In the listing below, the lines starting with the line with "graph provenance and" and going on through the line with "on three KT benchmarks." are to be reproduced exactly, and only those.

*****

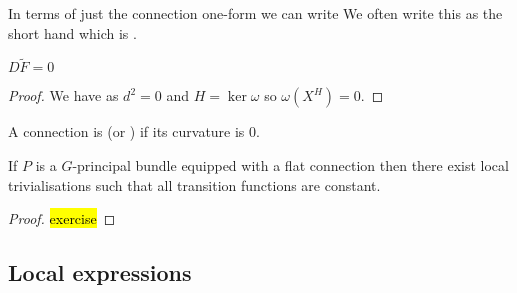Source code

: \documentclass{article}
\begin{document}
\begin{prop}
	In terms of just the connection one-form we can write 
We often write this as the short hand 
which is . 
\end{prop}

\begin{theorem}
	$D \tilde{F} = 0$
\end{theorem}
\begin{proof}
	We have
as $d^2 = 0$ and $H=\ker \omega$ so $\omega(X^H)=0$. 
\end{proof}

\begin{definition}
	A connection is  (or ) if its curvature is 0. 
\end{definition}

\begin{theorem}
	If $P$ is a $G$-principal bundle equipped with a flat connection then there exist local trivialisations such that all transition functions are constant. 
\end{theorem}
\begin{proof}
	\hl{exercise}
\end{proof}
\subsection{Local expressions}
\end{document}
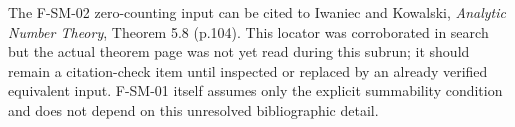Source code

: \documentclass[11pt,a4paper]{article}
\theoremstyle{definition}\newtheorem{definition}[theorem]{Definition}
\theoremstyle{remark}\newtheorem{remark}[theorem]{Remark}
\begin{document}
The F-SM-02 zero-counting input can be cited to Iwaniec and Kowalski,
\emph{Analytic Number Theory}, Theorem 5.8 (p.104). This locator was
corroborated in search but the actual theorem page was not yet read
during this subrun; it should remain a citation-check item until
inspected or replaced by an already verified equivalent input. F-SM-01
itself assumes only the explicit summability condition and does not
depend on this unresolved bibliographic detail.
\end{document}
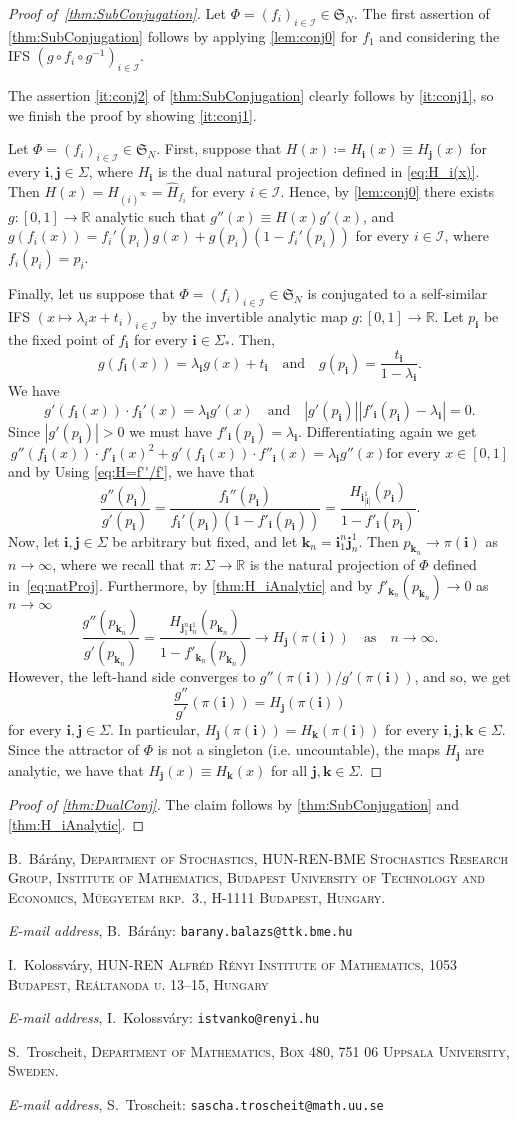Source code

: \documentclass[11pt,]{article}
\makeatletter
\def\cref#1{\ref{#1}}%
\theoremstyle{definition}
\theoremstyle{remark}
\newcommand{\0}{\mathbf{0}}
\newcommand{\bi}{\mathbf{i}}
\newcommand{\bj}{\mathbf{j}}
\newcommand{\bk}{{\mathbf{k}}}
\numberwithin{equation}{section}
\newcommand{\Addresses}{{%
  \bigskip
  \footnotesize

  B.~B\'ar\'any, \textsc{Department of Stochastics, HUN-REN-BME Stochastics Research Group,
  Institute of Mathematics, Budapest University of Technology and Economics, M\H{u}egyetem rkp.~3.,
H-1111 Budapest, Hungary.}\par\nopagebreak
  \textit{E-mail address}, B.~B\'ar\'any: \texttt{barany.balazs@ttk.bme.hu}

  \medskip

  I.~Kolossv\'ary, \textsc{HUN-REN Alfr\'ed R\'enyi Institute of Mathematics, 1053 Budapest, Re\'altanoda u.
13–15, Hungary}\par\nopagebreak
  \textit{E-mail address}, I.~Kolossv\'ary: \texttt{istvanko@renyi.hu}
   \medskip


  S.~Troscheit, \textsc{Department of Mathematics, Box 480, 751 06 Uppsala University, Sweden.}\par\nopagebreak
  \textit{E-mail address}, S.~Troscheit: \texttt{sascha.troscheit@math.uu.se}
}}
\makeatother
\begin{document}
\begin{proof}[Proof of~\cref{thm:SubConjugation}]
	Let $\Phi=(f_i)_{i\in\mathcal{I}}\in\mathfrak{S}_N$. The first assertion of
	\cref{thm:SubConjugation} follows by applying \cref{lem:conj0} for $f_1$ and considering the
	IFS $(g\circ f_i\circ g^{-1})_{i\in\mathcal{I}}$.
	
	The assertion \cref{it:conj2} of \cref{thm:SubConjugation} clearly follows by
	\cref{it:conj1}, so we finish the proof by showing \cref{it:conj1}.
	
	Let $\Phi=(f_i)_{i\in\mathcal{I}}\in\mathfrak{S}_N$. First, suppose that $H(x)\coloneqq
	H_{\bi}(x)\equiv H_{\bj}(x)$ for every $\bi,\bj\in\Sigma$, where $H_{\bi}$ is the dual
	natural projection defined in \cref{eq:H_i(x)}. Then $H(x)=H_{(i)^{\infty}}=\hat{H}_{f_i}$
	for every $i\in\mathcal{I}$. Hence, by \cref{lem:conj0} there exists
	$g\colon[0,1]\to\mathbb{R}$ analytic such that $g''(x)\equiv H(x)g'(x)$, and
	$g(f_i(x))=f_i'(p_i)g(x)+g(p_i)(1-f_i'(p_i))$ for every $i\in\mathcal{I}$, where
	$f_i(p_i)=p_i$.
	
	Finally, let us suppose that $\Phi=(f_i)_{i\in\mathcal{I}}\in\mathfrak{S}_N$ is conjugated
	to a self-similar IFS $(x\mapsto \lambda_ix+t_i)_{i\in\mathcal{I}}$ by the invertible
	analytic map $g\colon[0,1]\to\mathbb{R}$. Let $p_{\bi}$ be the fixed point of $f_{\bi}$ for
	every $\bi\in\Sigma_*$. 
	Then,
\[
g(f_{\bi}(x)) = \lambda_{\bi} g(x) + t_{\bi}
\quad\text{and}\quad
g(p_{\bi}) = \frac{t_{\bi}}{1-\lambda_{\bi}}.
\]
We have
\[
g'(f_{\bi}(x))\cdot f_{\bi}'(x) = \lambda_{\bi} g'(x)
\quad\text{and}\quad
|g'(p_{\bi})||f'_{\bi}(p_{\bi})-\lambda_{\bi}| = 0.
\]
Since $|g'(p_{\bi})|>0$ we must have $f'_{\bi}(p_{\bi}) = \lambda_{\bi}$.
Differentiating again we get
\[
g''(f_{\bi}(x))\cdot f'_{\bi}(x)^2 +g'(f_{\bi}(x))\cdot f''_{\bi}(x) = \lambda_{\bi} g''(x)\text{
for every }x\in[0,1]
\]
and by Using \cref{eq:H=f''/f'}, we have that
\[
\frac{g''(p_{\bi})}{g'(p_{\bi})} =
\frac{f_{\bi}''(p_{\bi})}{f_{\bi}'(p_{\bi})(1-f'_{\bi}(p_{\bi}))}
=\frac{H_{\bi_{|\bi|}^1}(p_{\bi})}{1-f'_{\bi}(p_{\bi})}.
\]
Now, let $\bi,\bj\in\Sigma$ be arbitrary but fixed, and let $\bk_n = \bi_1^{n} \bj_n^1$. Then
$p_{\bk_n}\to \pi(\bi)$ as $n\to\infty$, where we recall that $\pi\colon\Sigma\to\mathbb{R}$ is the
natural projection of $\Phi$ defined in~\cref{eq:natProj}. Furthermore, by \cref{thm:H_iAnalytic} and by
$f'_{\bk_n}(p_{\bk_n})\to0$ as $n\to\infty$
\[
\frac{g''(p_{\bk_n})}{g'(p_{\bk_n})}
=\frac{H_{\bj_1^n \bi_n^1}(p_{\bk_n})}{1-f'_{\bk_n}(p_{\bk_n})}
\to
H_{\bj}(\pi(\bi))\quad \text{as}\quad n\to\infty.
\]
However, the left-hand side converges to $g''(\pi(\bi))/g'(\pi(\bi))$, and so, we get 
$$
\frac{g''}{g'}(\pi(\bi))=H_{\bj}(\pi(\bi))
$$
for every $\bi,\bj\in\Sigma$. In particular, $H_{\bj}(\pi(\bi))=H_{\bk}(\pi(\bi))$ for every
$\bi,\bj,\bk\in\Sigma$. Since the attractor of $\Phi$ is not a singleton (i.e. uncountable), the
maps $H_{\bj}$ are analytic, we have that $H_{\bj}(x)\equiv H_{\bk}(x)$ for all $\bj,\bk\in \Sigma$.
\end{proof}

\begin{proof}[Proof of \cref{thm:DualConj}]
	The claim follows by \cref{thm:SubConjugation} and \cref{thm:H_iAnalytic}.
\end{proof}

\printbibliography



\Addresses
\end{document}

*****

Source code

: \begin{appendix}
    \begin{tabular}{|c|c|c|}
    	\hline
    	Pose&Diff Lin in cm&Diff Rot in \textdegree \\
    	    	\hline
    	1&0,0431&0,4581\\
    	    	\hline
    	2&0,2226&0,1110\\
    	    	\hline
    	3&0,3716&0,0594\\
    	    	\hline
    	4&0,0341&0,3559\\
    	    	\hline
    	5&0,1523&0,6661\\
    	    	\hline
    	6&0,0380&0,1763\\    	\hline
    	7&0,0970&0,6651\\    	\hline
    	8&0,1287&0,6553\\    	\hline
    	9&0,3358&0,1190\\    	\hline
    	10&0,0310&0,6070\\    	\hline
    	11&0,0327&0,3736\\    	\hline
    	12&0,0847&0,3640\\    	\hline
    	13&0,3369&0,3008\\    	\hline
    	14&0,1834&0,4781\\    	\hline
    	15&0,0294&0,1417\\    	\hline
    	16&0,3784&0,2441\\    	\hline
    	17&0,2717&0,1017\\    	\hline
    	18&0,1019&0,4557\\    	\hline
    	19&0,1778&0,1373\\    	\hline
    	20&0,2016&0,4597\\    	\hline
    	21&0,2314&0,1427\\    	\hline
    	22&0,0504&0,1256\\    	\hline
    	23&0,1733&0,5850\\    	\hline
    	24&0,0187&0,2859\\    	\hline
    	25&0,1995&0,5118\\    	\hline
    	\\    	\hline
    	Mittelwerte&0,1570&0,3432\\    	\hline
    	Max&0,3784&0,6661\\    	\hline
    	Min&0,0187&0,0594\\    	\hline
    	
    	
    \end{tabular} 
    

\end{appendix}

*****

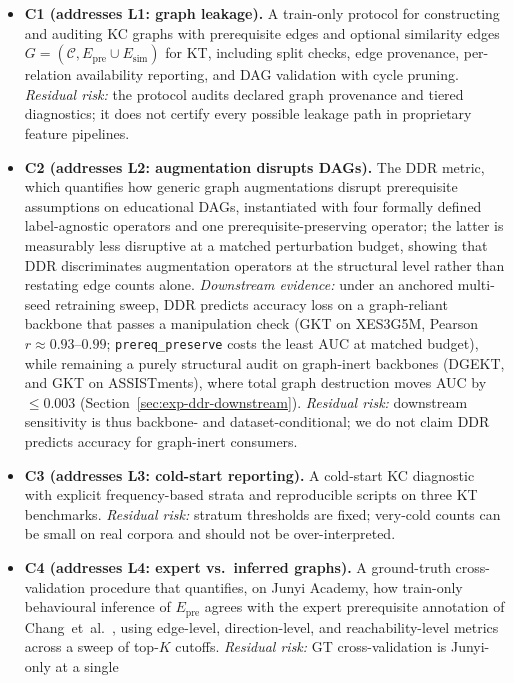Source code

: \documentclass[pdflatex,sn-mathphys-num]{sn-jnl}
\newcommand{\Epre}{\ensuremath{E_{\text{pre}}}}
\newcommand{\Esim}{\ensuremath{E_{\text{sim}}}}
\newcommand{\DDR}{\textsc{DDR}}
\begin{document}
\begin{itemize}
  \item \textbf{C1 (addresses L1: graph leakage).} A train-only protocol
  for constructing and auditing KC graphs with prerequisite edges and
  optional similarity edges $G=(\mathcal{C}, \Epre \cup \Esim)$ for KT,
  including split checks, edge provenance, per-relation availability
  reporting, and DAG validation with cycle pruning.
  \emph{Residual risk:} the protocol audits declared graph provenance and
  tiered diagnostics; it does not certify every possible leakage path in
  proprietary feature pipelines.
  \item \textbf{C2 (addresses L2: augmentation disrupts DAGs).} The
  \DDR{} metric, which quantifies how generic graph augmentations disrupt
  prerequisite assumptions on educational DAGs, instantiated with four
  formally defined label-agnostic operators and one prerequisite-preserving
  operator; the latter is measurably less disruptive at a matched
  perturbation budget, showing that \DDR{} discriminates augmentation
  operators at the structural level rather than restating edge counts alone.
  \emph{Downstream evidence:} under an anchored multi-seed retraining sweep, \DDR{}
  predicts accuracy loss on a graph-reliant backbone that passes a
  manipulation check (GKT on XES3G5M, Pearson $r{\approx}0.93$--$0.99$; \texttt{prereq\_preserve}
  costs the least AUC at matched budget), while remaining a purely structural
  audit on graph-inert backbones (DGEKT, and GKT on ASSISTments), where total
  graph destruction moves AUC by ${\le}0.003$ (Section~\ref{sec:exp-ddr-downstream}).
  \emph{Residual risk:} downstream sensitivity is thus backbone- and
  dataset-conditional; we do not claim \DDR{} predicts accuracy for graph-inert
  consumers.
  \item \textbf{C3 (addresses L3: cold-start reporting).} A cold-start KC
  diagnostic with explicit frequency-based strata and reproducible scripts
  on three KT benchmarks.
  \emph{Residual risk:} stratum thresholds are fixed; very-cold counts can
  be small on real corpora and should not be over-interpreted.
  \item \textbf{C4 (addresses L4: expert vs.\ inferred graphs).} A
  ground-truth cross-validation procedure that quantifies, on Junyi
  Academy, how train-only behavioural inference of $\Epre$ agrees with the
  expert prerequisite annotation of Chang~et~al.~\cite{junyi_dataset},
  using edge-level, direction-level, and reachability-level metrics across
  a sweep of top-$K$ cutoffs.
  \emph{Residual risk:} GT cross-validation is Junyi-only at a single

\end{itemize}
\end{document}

*****

# [Written answer]
  \emph{Residual risk:} the protocol audits declared graph provenance and
  tiered diagnostics; it does not certify every possible leakage path in
  proprietary feature pipelines.
  \item \textbf{C2 (addresses L2: augmentation disrupts DAGs).} The
  \DDR{} metric, which quantifies how generic graph augmentations disrupt
  prerequisite assumptions on educational DAGs, instantiated with four
  formally defined label-agnostic operators and one prerequisite-preserving
  operator; the latter is measurably less disruptive at a matched
  perturbation budget, showing that \DDR{} discriminates augmentation
  operators at the structural level rather than restating edge counts alone.
  \emph{Downstream evidence:} under an anchored multi-seed retraining sweep, \DDR{}
  predicts accuracy loss on a graph-reliant backbone that passes a
  manipulation check (GKT on XES3G5M, Pearson $r{\approx}0.93$--$0.99$; \texttt{prereq\_preserve}
  costs the least AUC at matched budget), while remaining a purely structural
  audit on graph-inert backbones (DGEKT, and GKT on ASSISTments), where total
  graph destruction moves AUC by ${\le}0.003$ (Section~\ref{sec:exp-ddr-downstream}).
  \emph{Residual risk:} downstream sensitivity is thus backbone- and
  dataset-conditional; we do not claim \DDR{} predicts accuracy for graph-inert
  consumers.
  \item \textbf{C3 (addresses L3: cold-start reporting).} A cold-start KC
  diagnostic with explicit frequency-based strata and reproducible scripts
  on three KT benchmarks.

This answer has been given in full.